Yellow shows the general lining of the yolk sac (bottom), continuous with the endoderm of the trilaminar embryonic disc (top) during week 3. As the trilaminar disc folds in this week, the foregut and hindgut regions become separated from the external yolk sac. The midgut region remains open to the yolk sac and will separate later.

Foregut - Begins at the buccopharyngeal membrane, the foregut region in the head is now called the pharynx. At the lower end of the pharynx a ventral bud forms, that will later form the respiratory tract. Beneath this region the tube grows rapidly forming a dilation of the tube, that will later form the stomach. Beneath this region is the boundary of the foregut and ventrally lies the transverse septum.

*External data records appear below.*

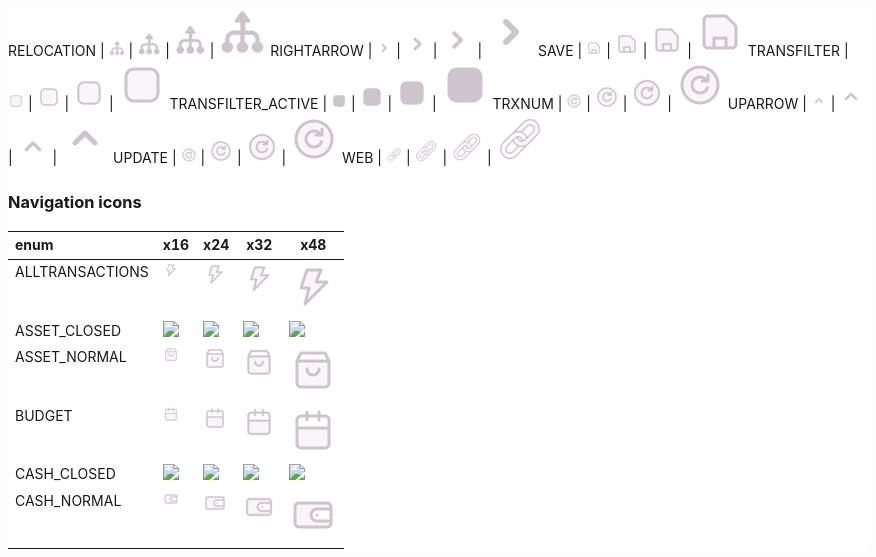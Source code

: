 RELOCATION | <img src="dark/controls/dark-RELOCATION.svg" width="16">  | <img src="dark/controls/dark-RELOCATION.svg" width="24">  | <img src="dark/controls/dark-RELOCATION.svg" width="32">  | <img src="dark/controls/dark-RELOCATION.svg" width="48"> 
RIGHTARROW | <img src="dark/controls/dark-RIGHTARROW.svg" width="16">  | <img src="dark/controls/dark-RIGHTARROW.svg" width="24">  | <img src="dark/controls/dark-RIGHTARROW.svg" width="32">  | <img src="dark/controls/dark-RIGHTARROW.svg" width="48"> 
SAVE | <img src="dark/controls/dark-SAVE.svg" width="16">  | <img src="dark/controls/dark-SAVE.svg" width="24">  | <img src="dark/controls/dark-SAVE.svg" width="32">  | <img src="dark/controls/dark-SAVE.svg" width="48"> 
TRANSFILTER | <img src="dark/controls/dark-TRANSFILTER.svg" width="16">  | <img src="dark/controls/dark-TRANSFILTER.svg" width="24">  | <img src="dark/controls/dark-TRANSFILTER.svg" width="32">  | <img src="dark/controls/dark-TRANSFILTER.svg" width="48"> 
TRANSFILTER_ACTIVE | <img src="dark/controls/dark-TRANSFILTER_ACTIVE.svg" width="16">  | <img src="dark/controls/dark-TRANSFILTER_ACTIVE.svg" width="24">  | <img src="dark/controls/dark-TRANSFILTER_ACTIVE.svg" width="32">  | <img src="dark/controls/dark-TRANSFILTER_ACTIVE.svg" width="48"> 
TRXNUM | <img src="dark/controls/dark-TRXNUM.svg" width="16">  | <img src="dark/controls/dark-TRXNUM.svg" width="24">  | <img src="dark/controls/dark-TRXNUM.svg" width="32">  | <img src="dark/controls/dark-TRXNUM.svg" width="48"> 
UPARROW | <img src="dark/controls/dark-UPARROW.svg" width="16">  | <img src="dark/controls/dark-UPARROW.svg" width="24">  | <img src="dark/controls/dark-UPARROW.svg" width="32">  | <img src="dark/controls/dark-UPARROW.svg" width="48"> 
UPDATE | <img src="dark/controls/dark-UPDATE.svg" width="16">  | <img src="dark/controls/dark-UPDATE.svg" width="24">  | <img src="dark/controls/dark-UPDATE.svg" width="32">  | <img src="dark/controls/dark-UPDATE.svg" width="48"> 
WEB | <img src="dark/controls/dark-WEB.svg" width="16">  | <img src="dark/controls/dark-WEB.svg" width="24">  | <img src="dark/controls/dark-WEB.svg" width="32">  | <img src="dark/controls/dark-WEB.svg" width="48"> 

### Navigation icons 

enum | x16 | x24 | x32 | x48
:-- | --- | --- | --- | ---
ALLTRANSACTIONS | <img src="dark/navigation/dark-ALLTRANSACTIONS.svg" width="16">  | <img src="dark/navigation/dark-ALLTRANSACTIONS.svg" width="24">  | <img src="dark/navigation/dark-ALLTRANSACTIONS.svg" width="32">  | <img src="dark/navigation/dark-ALLTRANSACTIONS.svg" width="48"> 
ASSET_CLOSED | <img src="dark/navigation/dark-ASSET_CLOSED.svg" width="16">  | <img src="dark/navigation/dark-ASSET_CLOSED.svg" width="24">  | <img src="dark/navigation/dark-ASSET_CLOSED.svg" width="32">  | <img src="dark/navigation/dark-ASSET_CLOSED.svg" width="48"> 
ASSET_NORMAL | <img src="dark/navigation/dark-ASSET_NORMAL.svg" width="16">  | <img src="dark/navigation/dark-ASSET_NORMAL.svg" width="24">  | <img src="dark/navigation/dark-ASSET_NORMAL.svg" width="32">  | <img src="dark/navigation/dark-ASSET_NORMAL.svg" width="48"> 
BUDGET | <img src="dark/navigation/dark-BUDGET.svg" width="16">  | <img src="dark/navigation/dark-BUDGET.svg" width="24">  | <img src="dark/navigation/dark-BUDGET.svg" width="32">  | <img src="dark/navigation/dark-BUDGET.svg" width="48"> 
CASH_CLOSED | <img src="dark/navigation/dark-CASH_CLOSED.svg" width="16">  | <img src="dark/navigation/dark-CASH_CLOSED.svg" width="24">  | <img src="dark/navigation/dark-CASH_CLOSED.svg" width="32">  | <img src="dark/navigation/dark-CASH_CLOSED.svg" width="48"> 
CASH_NORMAL | <img src="dark/navigation/dark-CASH_NORMAL.svg" width="16">  | <img src="dark/navigation/dark-CASH_NORMAL.svg" width="24">  | <img src="dark/navigation/dark-CASH_NORMAL.svg" width="32">  | <img src="dark/navigation/dark-CASH_NORMAL.svg" width="48"> 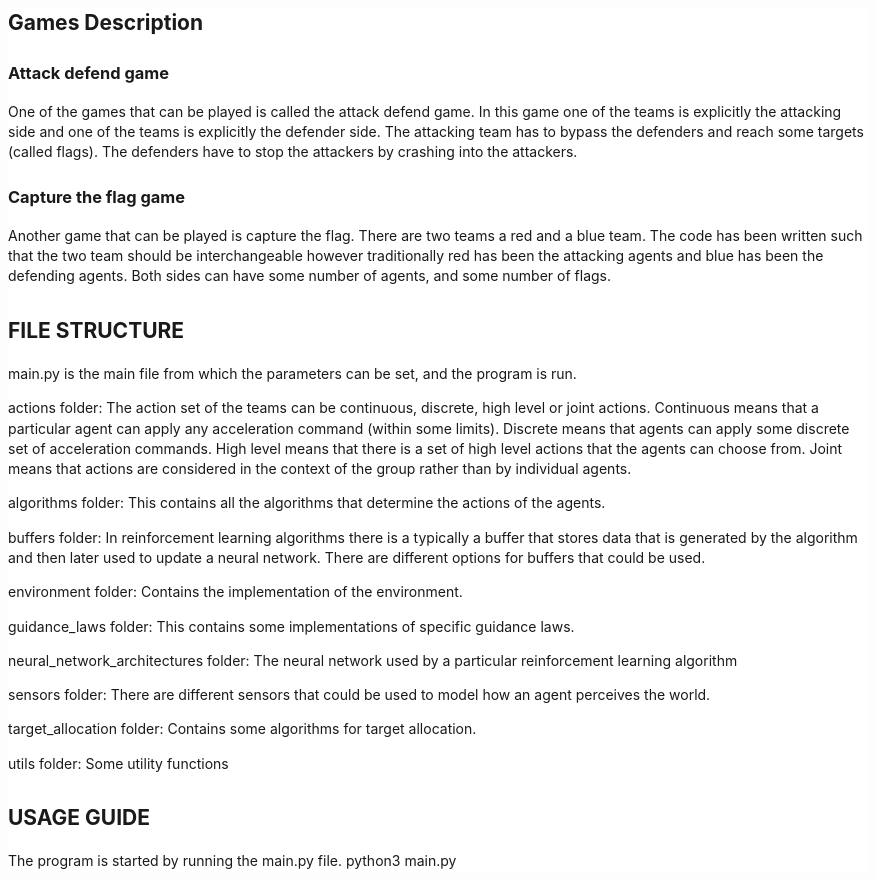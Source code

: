 
## Games Description
### Attack defend game
One of the games that can be played is called the attack defend game. In this game one of the teams is explicitly the 
attacking side and one of the teams is explicitly the defender side. The attacking team has to bypass the defenders and
reach some targets (called flags). The defenders have to stop the attackers by crashing into the attackers.

### Capture the flag game
Another game that can be played is capture the flag. There are two teams a red and a blue team. The code has been 
written such that the two team should be interchangeable however traditionally red has been the attacking agents and 
blue has been the defending agents. Both sides can have some number of agents, and some number of flags. 

## FILE STRUCTURE
main.py is the main file from which the parameters can be set, and the program is run.

actions folder: The action set of the teams can be continuous, discrete, high level or joint actions. Continuous means
that a particular agent can apply any acceleration command (within some limits). Discrete means that agents can apply
some discrete set of acceleration commands. High level means that there is a set of high level actions that the agents
can choose from. Joint means that actions are considered in the context of the group rather than by individual agents.

algorithms folder: This contains all the algorithms that determine the actions of the agents.

buffers folder: In reinforcement learning algorithms there is a typically a buffer that stores data that is generated
by the algorithm and then later used to update a neural network. There are different options for buffers that could be 
used.

environment folder: Contains the implementation of the environment.

guidance_laws folder: This contains some implementations of specific guidance laws.

neural_network_architectures folder: The neural network used by a particular reinforcement learning algorithm 

sensors folder: There are different sensors that could be used to model how an agent perceives the world. 

target_allocation folder: Contains some algorithms for target allocation.

utils folder: Some utility functions

## USAGE GUIDE
The program is started by running the main.py file.
python3 main.py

Midgut - Broadly open to the external yolk sac then with continued folding narrows to a "tube-like" connection the yolk stalk. This stalk will later degenerate and all connection will normally be lost. The yolk sac is pushed to the periphery by the growing amniotic sac, with its connecting yolk stalk in the umbilicus region. The midgut region also grows in length forming a loop lying outside the ventral body wall.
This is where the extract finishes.